Sua arte, como a de outros do Grupo Santa Helena, remete para as práticas pictóricas de um Casorati, Sironi, Tosi, Donghi, De Pisis ou Morandi, isto é, para uma certa arte italiana do século 20 avessa aos radicalismos modernos das correntes internacionais.

Felice Casorati - Moça na colina - 1929



Giorgio Morandi - Paisagem - 1949




Na Itália, a melhor parte da pintura produzida entre as duas guerras manteve-se fiel às tradições da paisagem, do nu, da natureza morta, dos interiores. Conferiu sentido a eles, num século 20 que tendia a afastar-se desses gêneros. Interrogou o passado, voltou-se para as ordenações mágicas do "quattrocento" e para os arranjos sem falha das disposições clássicas. Os quadros de Rebolo irmanam-se, de modo claro, com a arte dos grandes mestres peninsulares de seu tempo. "Futebol", uma obra-prima de 1936, é muito reveladora.
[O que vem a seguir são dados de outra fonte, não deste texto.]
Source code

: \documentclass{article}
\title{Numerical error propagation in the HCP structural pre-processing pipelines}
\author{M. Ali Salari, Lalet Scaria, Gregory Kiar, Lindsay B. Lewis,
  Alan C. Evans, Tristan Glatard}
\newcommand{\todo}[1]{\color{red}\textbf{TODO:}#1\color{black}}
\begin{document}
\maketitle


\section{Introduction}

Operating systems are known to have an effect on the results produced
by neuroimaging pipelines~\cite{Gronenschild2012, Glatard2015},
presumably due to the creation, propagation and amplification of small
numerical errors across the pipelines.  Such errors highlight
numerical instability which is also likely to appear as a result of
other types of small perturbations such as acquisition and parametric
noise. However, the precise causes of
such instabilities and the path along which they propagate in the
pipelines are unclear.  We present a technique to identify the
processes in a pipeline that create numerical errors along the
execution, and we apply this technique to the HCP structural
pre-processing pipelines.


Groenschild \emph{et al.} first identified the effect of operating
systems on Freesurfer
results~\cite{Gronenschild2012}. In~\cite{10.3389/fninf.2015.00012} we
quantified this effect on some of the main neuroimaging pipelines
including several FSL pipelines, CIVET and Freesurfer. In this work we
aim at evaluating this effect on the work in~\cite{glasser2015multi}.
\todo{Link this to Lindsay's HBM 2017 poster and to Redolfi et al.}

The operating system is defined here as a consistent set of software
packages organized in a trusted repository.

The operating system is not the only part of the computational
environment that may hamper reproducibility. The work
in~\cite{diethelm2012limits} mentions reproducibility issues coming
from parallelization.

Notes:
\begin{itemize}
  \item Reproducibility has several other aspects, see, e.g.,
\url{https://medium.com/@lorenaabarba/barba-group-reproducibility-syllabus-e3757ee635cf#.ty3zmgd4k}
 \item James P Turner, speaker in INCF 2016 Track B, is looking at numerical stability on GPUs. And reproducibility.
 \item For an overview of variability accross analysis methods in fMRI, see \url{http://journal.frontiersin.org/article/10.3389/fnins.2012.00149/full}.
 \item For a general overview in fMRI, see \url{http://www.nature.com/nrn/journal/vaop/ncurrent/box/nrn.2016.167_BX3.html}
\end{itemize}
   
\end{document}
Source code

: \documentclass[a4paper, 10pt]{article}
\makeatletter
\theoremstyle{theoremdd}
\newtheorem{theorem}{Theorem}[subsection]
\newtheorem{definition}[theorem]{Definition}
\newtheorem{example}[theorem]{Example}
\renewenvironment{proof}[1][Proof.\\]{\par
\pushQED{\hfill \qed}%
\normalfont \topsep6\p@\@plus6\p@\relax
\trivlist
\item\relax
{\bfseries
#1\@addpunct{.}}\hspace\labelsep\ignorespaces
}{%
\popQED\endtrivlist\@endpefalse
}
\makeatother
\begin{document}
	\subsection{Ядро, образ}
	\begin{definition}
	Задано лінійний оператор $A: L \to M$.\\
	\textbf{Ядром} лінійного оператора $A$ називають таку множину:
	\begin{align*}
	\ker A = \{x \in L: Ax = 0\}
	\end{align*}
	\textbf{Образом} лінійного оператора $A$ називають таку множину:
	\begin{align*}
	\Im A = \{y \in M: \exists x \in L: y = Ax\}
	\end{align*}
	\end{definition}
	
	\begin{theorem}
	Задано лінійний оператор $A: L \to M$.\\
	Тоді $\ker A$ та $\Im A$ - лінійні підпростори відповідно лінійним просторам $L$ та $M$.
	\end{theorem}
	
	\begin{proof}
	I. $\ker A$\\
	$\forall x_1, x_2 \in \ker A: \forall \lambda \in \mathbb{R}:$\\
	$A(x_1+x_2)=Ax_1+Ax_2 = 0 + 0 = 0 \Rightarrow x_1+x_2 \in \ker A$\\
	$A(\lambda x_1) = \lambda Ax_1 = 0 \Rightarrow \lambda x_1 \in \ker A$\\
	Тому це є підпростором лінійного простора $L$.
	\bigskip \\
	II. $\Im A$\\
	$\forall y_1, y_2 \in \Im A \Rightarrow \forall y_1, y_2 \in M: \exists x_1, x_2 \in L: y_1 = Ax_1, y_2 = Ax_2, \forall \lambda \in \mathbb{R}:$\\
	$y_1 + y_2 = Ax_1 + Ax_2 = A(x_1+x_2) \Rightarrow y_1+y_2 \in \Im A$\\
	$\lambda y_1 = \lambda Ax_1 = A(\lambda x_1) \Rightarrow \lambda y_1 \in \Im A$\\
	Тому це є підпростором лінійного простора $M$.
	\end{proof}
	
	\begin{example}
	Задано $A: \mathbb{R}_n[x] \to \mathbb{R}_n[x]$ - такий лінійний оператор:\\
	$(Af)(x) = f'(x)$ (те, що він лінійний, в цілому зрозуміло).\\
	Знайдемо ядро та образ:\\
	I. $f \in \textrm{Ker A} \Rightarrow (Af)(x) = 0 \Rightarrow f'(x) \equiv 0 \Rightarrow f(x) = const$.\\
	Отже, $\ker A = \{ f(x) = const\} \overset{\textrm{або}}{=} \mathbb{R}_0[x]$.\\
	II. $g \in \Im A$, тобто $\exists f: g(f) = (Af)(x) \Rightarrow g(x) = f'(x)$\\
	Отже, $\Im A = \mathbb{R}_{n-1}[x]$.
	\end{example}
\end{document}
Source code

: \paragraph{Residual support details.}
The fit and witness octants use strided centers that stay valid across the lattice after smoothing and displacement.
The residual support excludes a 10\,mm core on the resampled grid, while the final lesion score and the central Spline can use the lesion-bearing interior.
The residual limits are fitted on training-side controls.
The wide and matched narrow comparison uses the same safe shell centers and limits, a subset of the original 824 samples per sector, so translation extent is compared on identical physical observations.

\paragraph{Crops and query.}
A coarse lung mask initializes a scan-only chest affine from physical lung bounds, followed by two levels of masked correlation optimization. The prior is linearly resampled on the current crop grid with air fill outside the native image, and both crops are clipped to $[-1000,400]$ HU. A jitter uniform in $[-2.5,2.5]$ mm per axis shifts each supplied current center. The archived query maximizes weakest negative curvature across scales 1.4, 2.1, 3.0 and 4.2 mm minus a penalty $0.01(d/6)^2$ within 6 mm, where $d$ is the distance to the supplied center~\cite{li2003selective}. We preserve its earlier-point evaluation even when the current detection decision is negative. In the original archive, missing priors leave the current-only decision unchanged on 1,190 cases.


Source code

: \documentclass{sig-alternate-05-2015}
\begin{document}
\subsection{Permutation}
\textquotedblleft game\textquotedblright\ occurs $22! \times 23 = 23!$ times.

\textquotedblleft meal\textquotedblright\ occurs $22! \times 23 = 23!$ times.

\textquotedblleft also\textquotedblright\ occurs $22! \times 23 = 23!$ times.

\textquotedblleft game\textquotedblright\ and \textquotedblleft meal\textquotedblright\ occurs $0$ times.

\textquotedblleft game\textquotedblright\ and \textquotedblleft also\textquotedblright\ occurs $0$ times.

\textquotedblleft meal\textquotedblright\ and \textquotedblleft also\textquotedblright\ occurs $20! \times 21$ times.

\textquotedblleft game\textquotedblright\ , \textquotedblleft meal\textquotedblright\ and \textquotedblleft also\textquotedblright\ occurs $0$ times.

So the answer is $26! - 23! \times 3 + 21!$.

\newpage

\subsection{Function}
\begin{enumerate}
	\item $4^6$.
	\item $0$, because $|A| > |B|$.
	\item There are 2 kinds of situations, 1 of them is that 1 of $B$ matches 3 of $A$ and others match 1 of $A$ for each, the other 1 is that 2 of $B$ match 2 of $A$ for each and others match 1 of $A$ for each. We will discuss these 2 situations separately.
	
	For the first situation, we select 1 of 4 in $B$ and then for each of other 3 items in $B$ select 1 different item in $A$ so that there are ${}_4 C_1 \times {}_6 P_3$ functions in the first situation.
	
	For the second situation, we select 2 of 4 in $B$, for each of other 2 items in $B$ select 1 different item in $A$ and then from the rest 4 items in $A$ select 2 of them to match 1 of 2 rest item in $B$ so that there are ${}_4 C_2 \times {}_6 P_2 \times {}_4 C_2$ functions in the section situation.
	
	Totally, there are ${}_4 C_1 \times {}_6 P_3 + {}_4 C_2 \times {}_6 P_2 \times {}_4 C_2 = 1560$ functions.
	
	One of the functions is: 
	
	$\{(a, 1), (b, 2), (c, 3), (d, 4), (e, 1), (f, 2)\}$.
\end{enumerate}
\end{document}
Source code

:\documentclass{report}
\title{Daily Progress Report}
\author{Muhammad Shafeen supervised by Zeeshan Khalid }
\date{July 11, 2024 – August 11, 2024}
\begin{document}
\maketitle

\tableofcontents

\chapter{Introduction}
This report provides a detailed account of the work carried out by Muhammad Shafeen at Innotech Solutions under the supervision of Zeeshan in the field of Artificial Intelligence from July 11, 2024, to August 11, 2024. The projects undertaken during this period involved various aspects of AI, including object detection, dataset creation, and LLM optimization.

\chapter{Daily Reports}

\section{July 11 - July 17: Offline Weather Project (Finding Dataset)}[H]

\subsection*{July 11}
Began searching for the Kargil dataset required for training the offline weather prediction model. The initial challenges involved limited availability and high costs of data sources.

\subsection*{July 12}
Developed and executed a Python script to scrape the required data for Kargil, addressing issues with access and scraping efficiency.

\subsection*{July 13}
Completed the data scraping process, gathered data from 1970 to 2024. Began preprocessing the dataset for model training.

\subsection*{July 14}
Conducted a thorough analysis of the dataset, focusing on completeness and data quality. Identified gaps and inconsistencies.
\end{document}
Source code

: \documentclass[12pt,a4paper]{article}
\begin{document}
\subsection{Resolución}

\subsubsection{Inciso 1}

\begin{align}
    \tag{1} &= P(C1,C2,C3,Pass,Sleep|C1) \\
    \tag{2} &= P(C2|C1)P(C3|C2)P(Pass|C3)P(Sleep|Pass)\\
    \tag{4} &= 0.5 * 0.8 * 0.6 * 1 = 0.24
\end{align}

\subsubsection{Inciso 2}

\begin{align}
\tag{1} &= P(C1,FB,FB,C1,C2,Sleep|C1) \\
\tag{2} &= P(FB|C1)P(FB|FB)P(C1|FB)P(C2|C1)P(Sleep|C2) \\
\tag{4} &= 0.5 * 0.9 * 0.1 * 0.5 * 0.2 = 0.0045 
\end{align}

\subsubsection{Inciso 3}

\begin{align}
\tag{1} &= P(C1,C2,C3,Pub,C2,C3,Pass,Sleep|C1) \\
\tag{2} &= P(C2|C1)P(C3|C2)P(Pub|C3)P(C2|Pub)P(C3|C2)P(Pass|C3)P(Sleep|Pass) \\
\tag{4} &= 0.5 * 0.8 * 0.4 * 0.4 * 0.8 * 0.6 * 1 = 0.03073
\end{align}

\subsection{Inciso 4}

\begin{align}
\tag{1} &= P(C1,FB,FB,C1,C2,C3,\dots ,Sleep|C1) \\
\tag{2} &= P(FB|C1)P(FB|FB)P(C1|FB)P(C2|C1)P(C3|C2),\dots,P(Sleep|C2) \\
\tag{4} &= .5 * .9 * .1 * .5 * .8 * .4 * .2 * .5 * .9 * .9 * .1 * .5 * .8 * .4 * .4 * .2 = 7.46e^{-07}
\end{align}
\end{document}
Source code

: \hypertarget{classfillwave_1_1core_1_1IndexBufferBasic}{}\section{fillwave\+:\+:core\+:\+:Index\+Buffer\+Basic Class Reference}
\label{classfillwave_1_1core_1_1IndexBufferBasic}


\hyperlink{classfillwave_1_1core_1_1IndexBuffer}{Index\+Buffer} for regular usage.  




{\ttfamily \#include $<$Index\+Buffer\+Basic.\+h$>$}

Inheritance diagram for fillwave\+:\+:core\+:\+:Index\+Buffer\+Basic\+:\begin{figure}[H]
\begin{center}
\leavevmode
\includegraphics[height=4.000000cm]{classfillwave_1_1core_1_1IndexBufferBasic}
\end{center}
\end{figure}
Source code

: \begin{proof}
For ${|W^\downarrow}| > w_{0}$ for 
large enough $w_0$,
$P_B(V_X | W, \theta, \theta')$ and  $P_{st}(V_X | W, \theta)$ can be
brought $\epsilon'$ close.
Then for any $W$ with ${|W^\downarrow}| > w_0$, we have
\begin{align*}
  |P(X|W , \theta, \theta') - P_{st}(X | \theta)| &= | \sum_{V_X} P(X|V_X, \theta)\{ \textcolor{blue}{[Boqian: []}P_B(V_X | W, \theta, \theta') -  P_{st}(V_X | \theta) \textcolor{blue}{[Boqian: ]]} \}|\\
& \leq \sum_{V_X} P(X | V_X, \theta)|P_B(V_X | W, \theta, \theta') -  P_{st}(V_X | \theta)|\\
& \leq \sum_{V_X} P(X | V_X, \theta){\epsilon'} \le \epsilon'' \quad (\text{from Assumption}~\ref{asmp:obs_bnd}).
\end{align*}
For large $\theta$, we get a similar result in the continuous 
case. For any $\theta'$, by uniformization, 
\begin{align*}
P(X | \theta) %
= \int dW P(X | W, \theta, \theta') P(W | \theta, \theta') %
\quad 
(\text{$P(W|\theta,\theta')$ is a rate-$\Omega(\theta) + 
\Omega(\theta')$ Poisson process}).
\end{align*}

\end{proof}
No primeiro plano, um drible mostra dois jogadores. São monumentais, porque dominam a superfície da tela e porque foram recortados com firmeza pelo contorno.

Rebolo Gonzales - Futebol - 1936


O pintor não tenta oferecer aquilo que seus meios não dominam: o movimento. 



As duas figuras impõem-se, sólidas, na melhor tradição do "disegno", nos gestos misteriosamente fixados, evocando as de Piero della Francesca criou em Arezzo. 


Piero della Francesca -  Batalha de Heráclio e Cosroes - Arezzo,  Igreja de São Francisco (detalhe) - 1458 - 1466


 As paisagens, naturezas-mortas, nus e retratos de Rebolo demonstram uma "objetividade sensível": ordenação precisa das formas, vibrando no ar. A primeira coisa a fazer, para compreendê-los, é perguntar: de que maneira os volumes se dispõem para equilibrar a imagem?


Francisco Rebolo - Natureza-Morta - 1939


A possível afinidade de Rebolo com pintores italianos do século 20 reforçaria, talvez, o aspecto "paulistano" de sua arte. Mas há também um clima. Não que Rebolo se interesse pela agitação da metrópole. Ao contrário, prefere os subúrbios, procurando aspectos rurais, ainda tão visíveis na paulicéia de 40 ou 60 anos atrás. Quando retrata o centro da cidade, é com um esvaziamento calmo e pacato. Além disso, o ar embaçado de São Paulo como que banha suas telas, silenciando ainda mais as cores discretas.

Francisco Rebolo - Rua do Carmo - 1936


Os anos de 1930 e 40, iniciais para a arte de Rebolo, significaram também um apogeu. Depois ele buscou dar uma feição mais "moderna" e simplificada a seus quadros. Essas novidades comprovam sua inflexão íntima para a geometria que estrutura as formas no espaço e para a fina percepção da atmosfera.


Francisco Rebolo - Praia com palmeiras - 1976



Rebolo nunca pintou com truques, com sinais fáceis, exteriores, que funcionam como marca evidente, como fizeram tantos artistas, mesmo alguns muito célebres. Se seus princípios são constantes, eles enfrentam novos problemas em cada obra. São quadros que se resolvem de maneira singular e sincera, não se submetendo a formas repetidas, renovando-se no prazer silencioso de pintar.